At their worst, comments are like toxic waste buried under the foundations of an article and irradiating all rational debate with ignorance and aggression. And, like radiation, the effect of the internet commenting culture is spreading. The degradation of discourse online is mirrored in real-world dialogue. Adults who would balk at bullying in school playgrounds are happy to fling snide and often extremely aggressive comments around.

Spend a few minutes reading Hacker News comments and see first-hand how bad the problem is.

In one sense, the source of the rage that flows through the comment sections is simply explained. Psychologists explored theories of deindividuation – the slaking off of self-awareness and responsibility through anonymity – long before the web was a gleam in Tim Berners-Lee’s eye. In his 1895 work, The Crowd: A Study of the Popular Mind, Gustave Le Bon suggests crowd behaviour becomes “unanimous, emotional and intellectually weak” and that anonymity leads to primitive and hedonistic behaviour.

More recently, in 2004, Prof John Suler outlined a theory of disinhibition for online interactions in the CyberPsychology and Behaviour journal. He highlights dissociative anonymity – i.e., it is relatively tricky for others to know who you are online, which allows you to feel your comments are unconnected to your real-world identity. While the unmasking and prosecution of particularly aggressive commenters has become more common, this is still the biggest source of security for ultra-negative commenters.

The paper also suggests there are elements of fantasy to the average hardcore commenter’s approach.
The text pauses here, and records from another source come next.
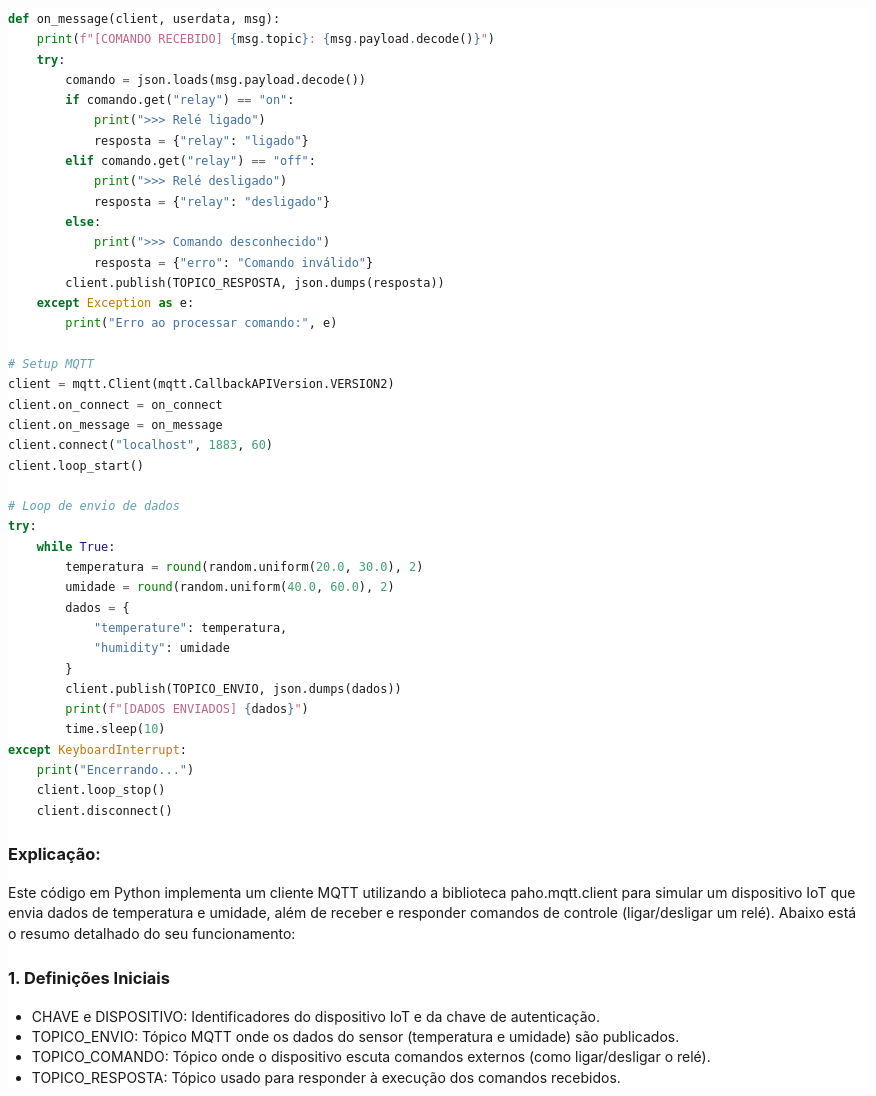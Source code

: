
 ```python
def on_message(client, userdata, msg):
    print(f"[COMANDO RECEBIDO] {msg.topic}: {msg.payload.decode()}")
    try:
        comando = json.loads(msg.payload.decode())
        if comando.get("relay") == "on":
            print(">>> Relé ligado")
            resposta = {"relay": "ligado"}
        elif comando.get("relay") == "off":
            print(">>> Relé desligado")
            resposta = {"relay": "desligado"}
        else:
            print(">>> Comando desconhecido")
            resposta = {"erro": "Comando inválido"}
        client.publish(TOPICO_RESPOSTA, json.dumps(resposta))
    except Exception as e:
        print("Erro ao processar comando:", e)

# Setup MQTT
client = mqtt.Client(mqtt.CallbackAPIVersion.VERSION2)
client.on_connect = on_connect
client.on_message = on_message
client.connect("localhost", 1883, 60)
client.loop_start()

# Loop de envio de dados
try:
    while True:
        temperatura = round(random.uniform(20.0, 30.0), 2)
        umidade = round(random.uniform(40.0, 60.0), 2)
        dados = {
            "temperature": temperatura,
            "humidity": umidade
        }
        client.publish(TOPICO_ENVIO, json.dumps(dados))
        print(f"[DADOS ENVIADOS] {dados}")
        time.sleep(10)
except KeyboardInterrupt:
    print("Encerrando...")
    client.loop_stop()
    client.disconnect()
```
### Explicação:

Este código em Python implementa um cliente MQTT utilizando a biblioteca paho.mqtt.client para simular um dispositivo IoT que envia dados de temperatura e umidade, além de receber e responder comandos de controle (ligar/desligar um relé). Abaixo está o resumo detalhado do seu funcionamento:

### 1. Definições Iniciais

* CHAVE e DISPOSITIVO: Identificadores do dispositivo IoT e da chave de autenticação.
* TOPICO_ENVIO: Tópico MQTT onde os dados do sensor (temperatura e umidade) são publicados.
* TOPICO_COMANDO: Tópico onde o dispositivo escuta comandos externos (como ligar/desligar o relé).
* TOPICO_RESPOSTA: Tópico usado para responder à execução dos comandos recebidos.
I’d think twice before working with anyone who regularly submits comments to Gizmodo, Engadget, The Verge, Hacker News, Reddit, Slashdot, etc.

Websites keep comments open because, when the system works, each comment spawns responses and the article above survives past the minute-long mayfly lifespan of most internet writing.

The sad fact is that many websites rely on page views for revenue, so the resort to using sensationalist headlines. This encourages even more trolling in the comments.

I believe fundamentally in the importance of debate and the rights of readers to attack my words. But the idea that websites are obliged to host those comments and spend huge amounts of resources weeding out the barmy and the bigoted is wrong. Ask yourself: how often have you genuinely learned something valuable from a comment section? If we can’t have a decent debate, is that debate worth having to begin with?

One of the cool things about tumblr is that traditional comments are effectively replaced by the ability for signed-up members to use their own blogs to reblog or comment on the posts of others.